### Supplied records
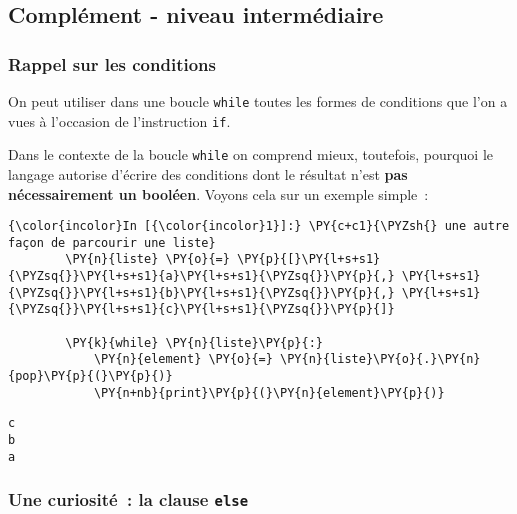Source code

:     \hypertarget{compluxe9ment---niveau-intermuxe9diaire}{%
\subsection{Complément - niveau
intermédiaire}\label{compluxe9ment---niveau-intermuxe9diaire}}

    \hypertarget{rappel-sur-les-conditions}{%
\subsubsection{Rappel sur les
conditions}\label{rappel-sur-les-conditions}}

    On peut utiliser dans une boucle \texttt{while} toutes les formes de
conditions que l'on a vues à l'occasion de l'instruction \texttt{if}.

Dans le contexte de la boucle \texttt{while} on comprend mieux,
toutefois, pourquoi le langage autorise d'écrire des conditions dont le
résultat n'est \textbf{pas nécessairement un booléen}. Voyons cela sur
un exemple simple~:

    \begin{Verbatim}[commandchars=\\\{\},frame=single,framerule=0.3mm,rulecolor=\color{cellframecolor}]
{\color{incolor}In [{\color{incolor}1}]:} \PY{c+c1}{\PYZsh{} une autre façon de parcourir une liste}
        \PY{n}{liste} \PY{o}{=} \PY{p}{[}\PY{l+s+s1}{\PYZsq{}}\PY{l+s+s1}{a}\PY{l+s+s1}{\PYZsq{}}\PY{p}{,} \PY{l+s+s1}{\PYZsq{}}\PY{l+s+s1}{b}\PY{l+s+s1}{\PYZsq{}}\PY{p}{,} \PY{l+s+s1}{\PYZsq{}}\PY{l+s+s1}{c}\PY{l+s+s1}{\PYZsq{}}\PY{p}{]}
        
        \PY{k}{while} \PY{n}{liste}\PY{p}{:}
            \PY{n}{element} \PY{o}{=} \PY{n}{liste}\PY{o}{.}\PY{n}{pop}\PY{p}{(}\PY{p}{)}
            \PY{n+nb}{print}\PY{p}{(}\PY{n}{element}\PY{p}{)}
\end{Verbatim}


    \begin{Verbatim}[commandchars=\\\{\},frame=single,framerule=0.3mm,rulecolor=\color{cellframecolor}]
c
b
a
\end{Verbatim}

    \hypertarget{une-curiosituxe9-la-clause-else}{%
\subsubsection{\texorpdfstring{Une curiosité~: la clause
\texttt{else}}{Une curiosité~: la clause else}}\label{une-curiosituxe9-la-clause-else}}

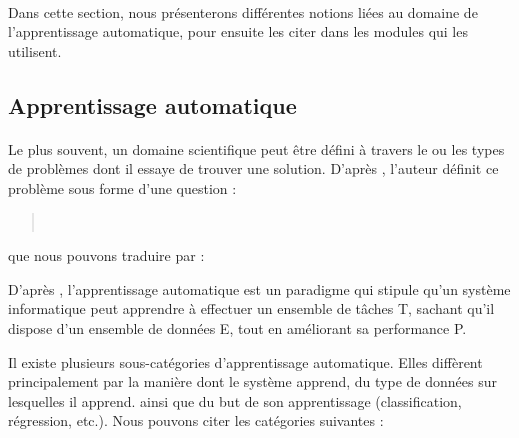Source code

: \paragraph{}
Dans cette section, nous présenterons différentes notions liées au domaine de l'apprentissage automatique, pour ensuite les citer dans les modules qui les utilisent. 
\subsection{Apprentissage automatique}
\paragraph{}
Le plus souvent, un domaine scientifique peut être défini à travers le ou les types de problèmes dont il essaye de trouver une solution. D'après \citep{mitchelllearning}, l'auteur définit ce problème sous forme d'une question :
\begin{quote}
	\\\citep{mitchelllearning}
\end{quote}
que nous pouvons traduire par :
\begin{quote}
\end{quote}
\par 
D'après \citep{mitchelllearning}, l'apprentissage automatique est un paradigme qui stipule qu'un système informatique peut apprendre à effectuer un ensemble de tâches T, sachant qu'il dispose d'un ensemble de données E, tout en améliorant sa performance P.
\par
Il existe plusieurs sous-catégories d'apprentissage automatique. Elles diffèrent principalement par la manière dont le système apprend, du type de données sur lesquelles il apprend. ainsi que du but de son apprentissage (classification, régression, etc.). Nous pouvons citer les catégories suivantes :
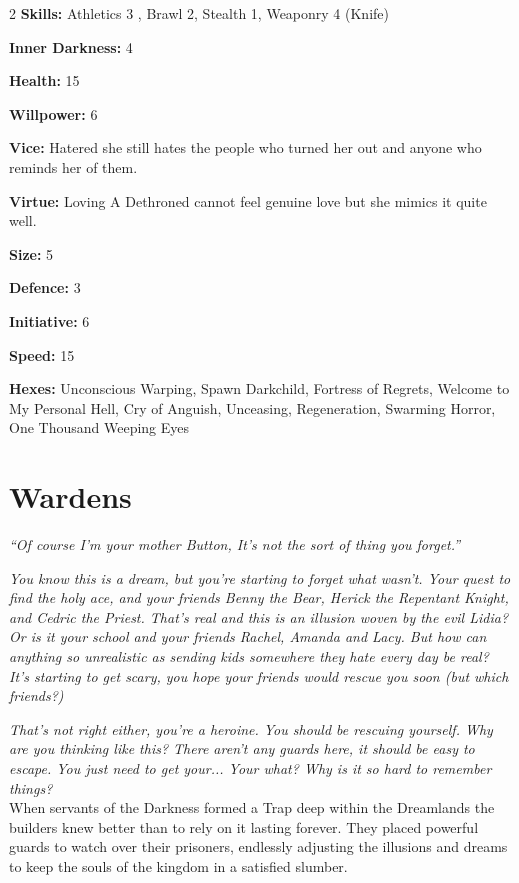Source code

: \begin{multicols}{2}
\noindent \textbf{Skills:} Athletics 3 , Brawl 2, Stealth 1, Weaponry 4 (Knife)

\noindent \textbf{Inner Darkness:} 4

\noindent \textbf{Health:} 15

\noindent \textbf{Willpower:} 6

\noindent \textbf{Vice:} Hatered \textendash she still hates the people who turned her out and anyone who reminds her of them.

\noindent \textbf{Virtue:} Loving \textendash A Dethroned cannot feel genuine love but she mimics it quite well.

\noindent \textbf{Size:} 5

\noindent \textbf{Defence:} 3

\noindent \textbf{Initiative:} 6

\noindent \textbf{Speed:} 15

\noindent \textbf{Hexes:} Unconscious Warping, Spawn Darkchild, Fortress of Regrets, Welcome to My Personal Hell, Cry of Anguish, Unceasing, Regeneration, Swarming Horror, One Thousand Weeping Eyes

\section*{Wardens}
\label{sec:Wardens}

\textit{\textquotedblleft Of course I'm your mother Button, It's not the sort of thing you forget.\textquotedblright}

\textit{You know this is a dream, but you're starting to forget what wasn't. Your quest to find the holy ace, and your friends Benny the Bear, Herick the Repentant Knight, and Cedric the Priest. That's real and this is an illusion woven by the evil Lidia? Or is it your school and your friends Rachel, Amanda and Lacy. But how can anything so unrealistic as sending kids somewhere they hate every day be real? It's starting to get scary, you hope your friends would rescue you soon (but which friends?)}

\textit{That's not right either, you're a heroine. You should be rescuing yourself. Why are you thinking like this? There aren't any guards here, it should be easy to escape. You just need to get your... Your what? Why is it so hard to remember things?}\\

\noindent When servants of the Darkness formed a Trap deep within the Dreamlands the builders knew better than to rely on it lasting forever. They placed powerful guards to watch over their prisoners, endlessly adjusting the illusions and dreams to keep the souls of the kingdom in a satisfied slumber.


\end{multicols}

### Task goal
Down to the last line, print the material exactly, but not its pictures.

### Answer box
Source code

:     \hypertarget{compluxe9ment---niveau-intermuxe9diaire}{%
\subsection{Complément - niveau
intermédiaire}\label{compluxe9ment---niveau-intermuxe9diaire}}

    \hypertarget{rappel-sur-les-conditions}{%
\subsubsection{Rappel sur les
conditions}\label{rappel-sur-les-conditions}}

    On peut utiliser dans une boucle \texttt{while} toutes les formes de
conditions que l'on a vues à l'occasion de l'instruction \texttt{if}.

Dans le contexte de la boucle \texttt{while} on comprend mieux,
toutefois, pourquoi le langage autorise d'écrire des conditions dont le
résultat n'est \textbf{pas nécessairement un booléen}. Voyons cela sur
un exemple simple~:

    \begin{Verbatim}[commandchars=\\\{\},frame=single,framerule=0.3mm,rulecolor=\color{cellframecolor}]
{\color{incolor}In [{\color{incolor}1}]:} \PY{c+c1}{\PYZsh{} une autre façon de parcourir une liste}
        \PY{n}{liste} \PY{o}{=} \PY{p}{[}\PY{l+s+s1}{\PYZsq{}}\PY{l+s+s1}{a}\PY{l+s+s1}{\PYZsq{}}\PY{p}{,} \PY{l+s+s1}{\PYZsq{}}\PY{l+s+s1}{b}\PY{l+s+s1}{\PYZsq{}}\PY{p}{,} \PY{l+s+s1}{\PYZsq{}}\PY{l+s+s1}{c}\PY{l+s+s1}{\PYZsq{}}\PY{p}{]}
        
        \PY{k}{while} \PY{n}{liste}\PY{p}{:}
            \PY{n}{element} \PY{o}{=} \PY{n}{liste}\PY{o}{.}\PY{n}{pop}\PY{p}{(}\PY{p}{)}
            \PY{n+nb}{print}\PY{p}{(}\PY{n}{element}\PY{p}{)}
\end{Verbatim}


    \begin{Verbatim}[commandchars=\\\{\},frame=single,framerule=0.3mm,rulecolor=\color{cellframecolor}]
c
b
a
\end{Verbatim}

    \hypertarget{une-curiosituxe9-la-clause-else}{%
\subsubsection{\texorpdfstring{Une curiosité~: la clause
\texttt{else}}{Une curiosité~: la clause else}}\label{une-curiosituxe9-la-clause-else}}

Source code

: \paragraph{}
Dans cette section, nous présenterons différentes notions liées au domaine de l'apprentissage automatique, pour ensuite les citer dans les modules qui les utilisent. 
\subsection{Apprentissage automatique}
\paragraph{}
Le plus souvent, un domaine scientifique peut être défini à travers le ou les types de problèmes dont il essaye de trouver une solution. D'après \citep{mitchelllearning}, l'auteur définit ce problème sous forme d'une question :
\begin{quote}
	\\\citep{mitchelllearning}
\end{quote}
que nous pouvons traduire par :
\begin{quote}
\end{quote}
\par 
D'après \citep{mitchelllearning}, l'apprentissage automatique est un paradigme qui stipule qu'un système informatique peut apprendre à effectuer un ensemble de tâches T, sachant qu'il dispose d'un ensemble de données E, tout en améliorant sa performance P.
\par
Il existe plusieurs sous-catégories d'apprentissage automatique. Elles diffèrent principalement par la manière dont le système apprend, du type de données sur lesquelles il apprend. ainsi que du but de son apprentissage (classification, régression, etc.). Nous pouvons citer les catégories suivantes :
Source code

: \begin{multicols}{2}
\noindent \textbf{Skills:} Athletics 3 , Brawl 2, Stealth 1, Weaponry 4 (Knife)

\noindent \textbf{Inner Darkness:} 4

\noindent \textbf{Health:} 15

\noindent \textbf{Willpower:} 6

\noindent \textbf{Vice:} Hatered \textendash she still hates the people who turned her out and anyone who reminds her of them.

\noindent \textbf{Virtue:} Loving \textendash A Dethroned cannot feel genuine love but she mimics it quite well.

\noindent \textbf{Size:} 5

\noindent \textbf{Defence:} 3

\noindent \textbf{Initiative:} 6

\noindent \textbf{Speed:} 15

\noindent \textbf{Hexes:} Unconscious Warping, Spawn Darkchild, Fortress of Regrets, Welcome to My Personal Hell, Cry of Anguish, Unceasing, Regeneration, Swarming Horror, One Thousand Weeping Eyes

\section*{Wardens}
\label{sec:Wardens}

\textit{\textquotedblleft Of course I'm your mother Button, It's not the sort of thing you forget.\textquotedblright}

\textit{You know this is a dream, but you're starting to forget what wasn't. Your quest to find the holy ace, and your friends Benny the Bear, Herick the Repentant Knight, and Cedric the Priest. That's real and this is an illusion woven by the evil Lidia? Or is it your school and your friends Rachel, Amanda and Lacy. But how can anything so unrealistic as sending kids somewhere they hate every day be real? It's starting to get scary, you hope your friends would rescue you soon (but which friends?)}

\textit{That's not right either, you're a heroine. You should be rescuing yourself. Why are you thinking like this? There aren't any guards here, it should be easy to escape. You just need to get your... Your what? Why is it so hard to remember things?}\\

\noindent When servants of the Darkness formed a Trap deep within the Dreamlands the builders knew better than to rely on it lasting forever. They placed powerful guards to watch over their prisoners, endlessly adjusting the illusions and dreams to keep the souls of the kingdom in a satisfied slumber.


\end{multicols}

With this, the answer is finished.